Angus’s ridiculous stoush with Clover Moore warrants a mention mainly because of its impressive ineptitude – a fuck-up that saw him use wildly inflated numbers to accuse the Lord Mayor of climate hypocrisy for her commitment to net zero emissions via a personal letter and Daily Telegraph drop (in reverse order, natch).   “You spend so much on international travel”, he crowed, not noticing the figure allegedly expended by Clover, derived by his office from sources still unknown, would have required every Council employee to be on extravagant global travels all year. The AFP were called in to investigate, but it turned out to be one of their  more Gaetjensian efforts, and they closed the investigation after a brief squint at the metadata without talking to anyone involved.
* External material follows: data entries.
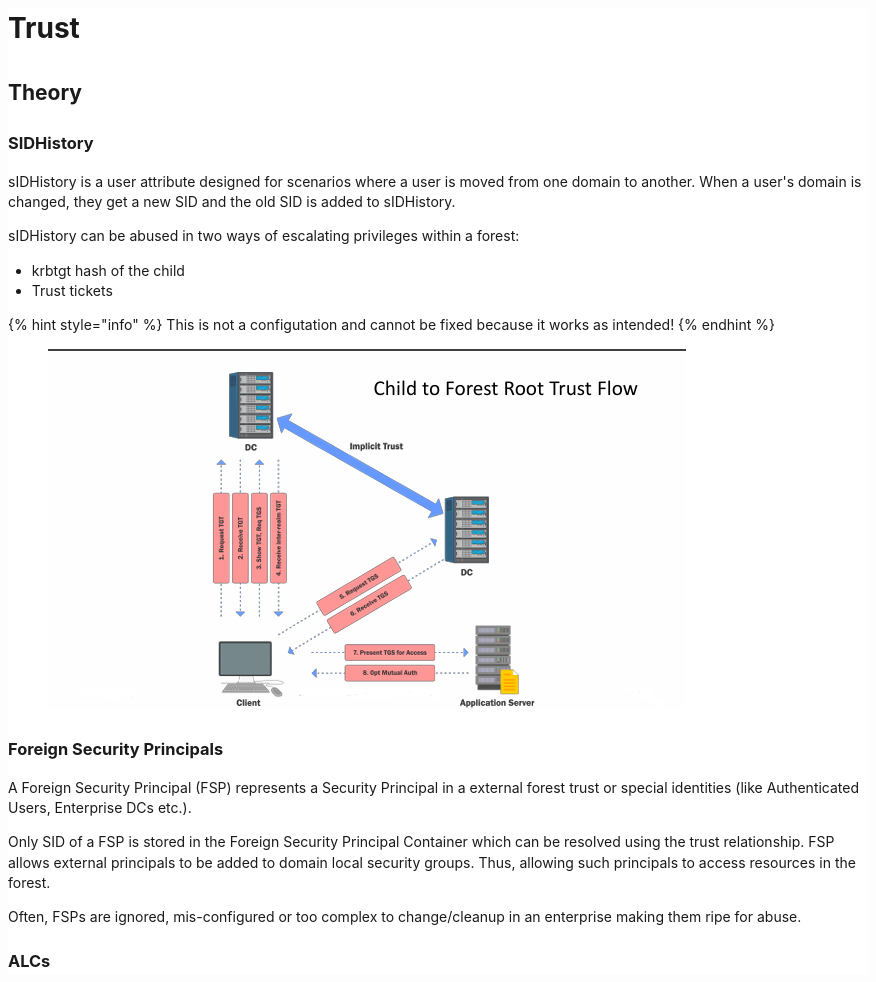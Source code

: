 # Trust

## Theory

### SIDHistory

sIDHistory is a user attribute designed for scenarios where a user is moved from one domain to another. When a user's domain is changed, they get a new SID and the old SID is added to sIDHistory.

sIDHistory can be abused in two ways of escalating privileges within a forest:

* krbtgt hash of the child
* Trust tickets

{% hint style="info" %}
This is not a configutation and cannot be fixed because it works as intended!
{% endhint %}

<figure><img src="../../../../.gitbook/assets/image (1) (1) (1) (1).png" alt=""><figcaption></figcaption></figure>

### Foreign Security Principals

A Foreign Security Principal (FSP) represents a Security Principal in a external forest trust or special identities (like Authenticated Users, Enterprise DCs etc.).

Only SID of a FSP is stored in the Foreign Security Principal Container which can be resolved using the trust relationship. FSP allows external principals to be added to domain local security groups. Thus, allowing such principals to access resources in the forest.

Often, FSPs are ignored, mis-configured or too complex to change/cleanup in an enterprise making them ripe for abuse.

### ALCs
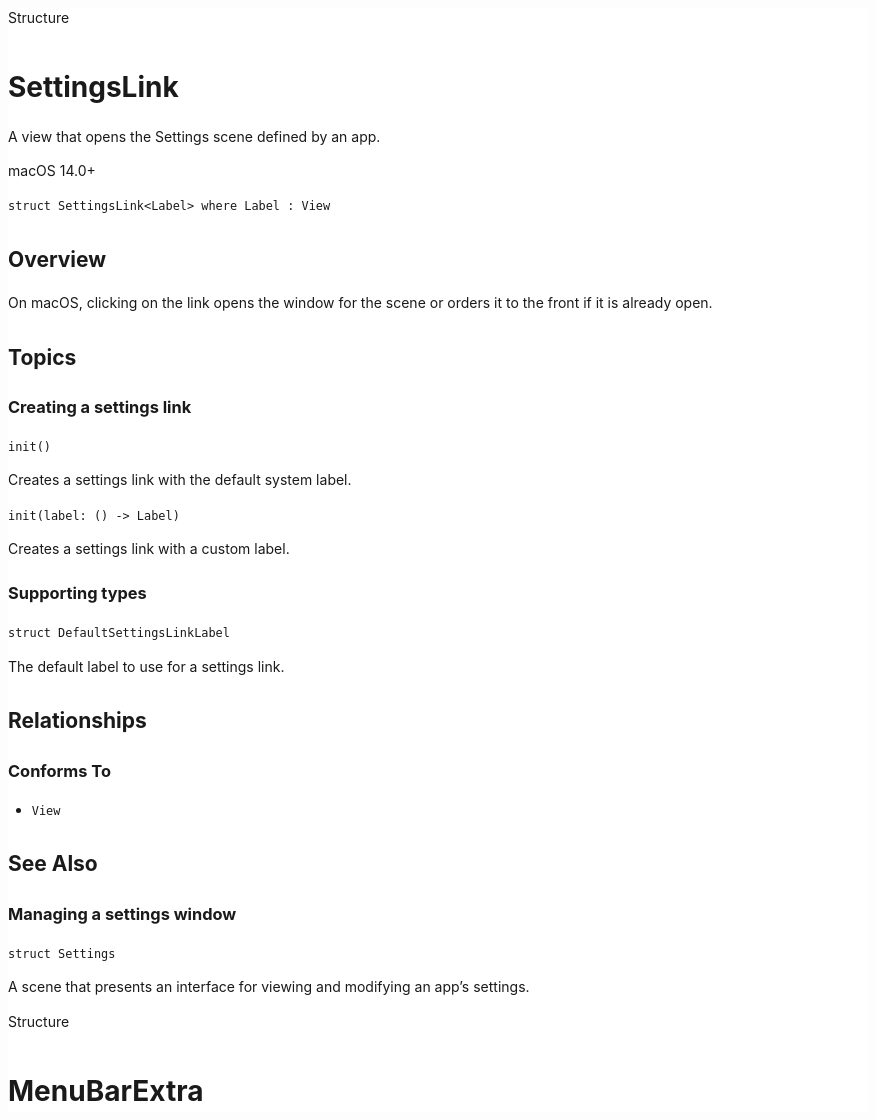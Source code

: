 Structure

# SettingsLink

A view that opens the Settings scene defined by an app.

macOS 14.0+

    
    
    struct SettingsLink<Label> where Label : View

## Overview

On macOS, clicking on the link opens the window for the scene or orders it to
the front if it is already open.

## Topics

### Creating a settings link

`init()`

Creates a settings link with the default system label.

`init(label: () -> Label)`

Creates a settings link with a custom label.

### Supporting types

`struct DefaultSettingsLinkLabel`

The default label to use for a settings link.

## Relationships

### Conforms To

  * `View`

## See Also

### Managing a settings window

`struct Settings`

A scene that presents an interface for viewing and modifying an app’s
settings.

Structure

# MenuBarExtra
Travelgate is worth noting too because the way Angus dealt with the fallout of forged annual reports, mysterious sources and Mayoral outrage is emblematic of his approach to all the scandals above. Do an interview in which you stonewall with emphatic vagueness, then adopt a tone of aggrieved insouciance in all subsequent interviews as you assert that you dealt with the issue in your first interview. His boss follows suit. When Scott is asked about any of the many and various Angus-related matters of concern, he too states baldly that Angus has dealt with the issue, when he never has. 

Angus hasn’t explained why Empire Energy was given the inside running on the antediluvian Beetaloo grant scheme. Beyond Angus’s rowing mate, we don’t know who reaped the riches from EAI’s windfall, but we do know the taxpayer lost out big time. The only explanation given for Angus’s lobbying for his family company under prosecution is a, let’s say it, non-existent farmer from Yass. Despite what seems at best consistently dissembling and at worst deeply dishonest behaviour (a description humbly offered as an honestly held opinion), Angus continues to stride the national stage with unchecked confidence, fixed smile and dead eyes, the living embodiment of the death of accountability in this Government.

For his colleagues, I’m sure he’s quite the inspiration.  The rest of us can’t fathom how Angus Taylor is still a thing.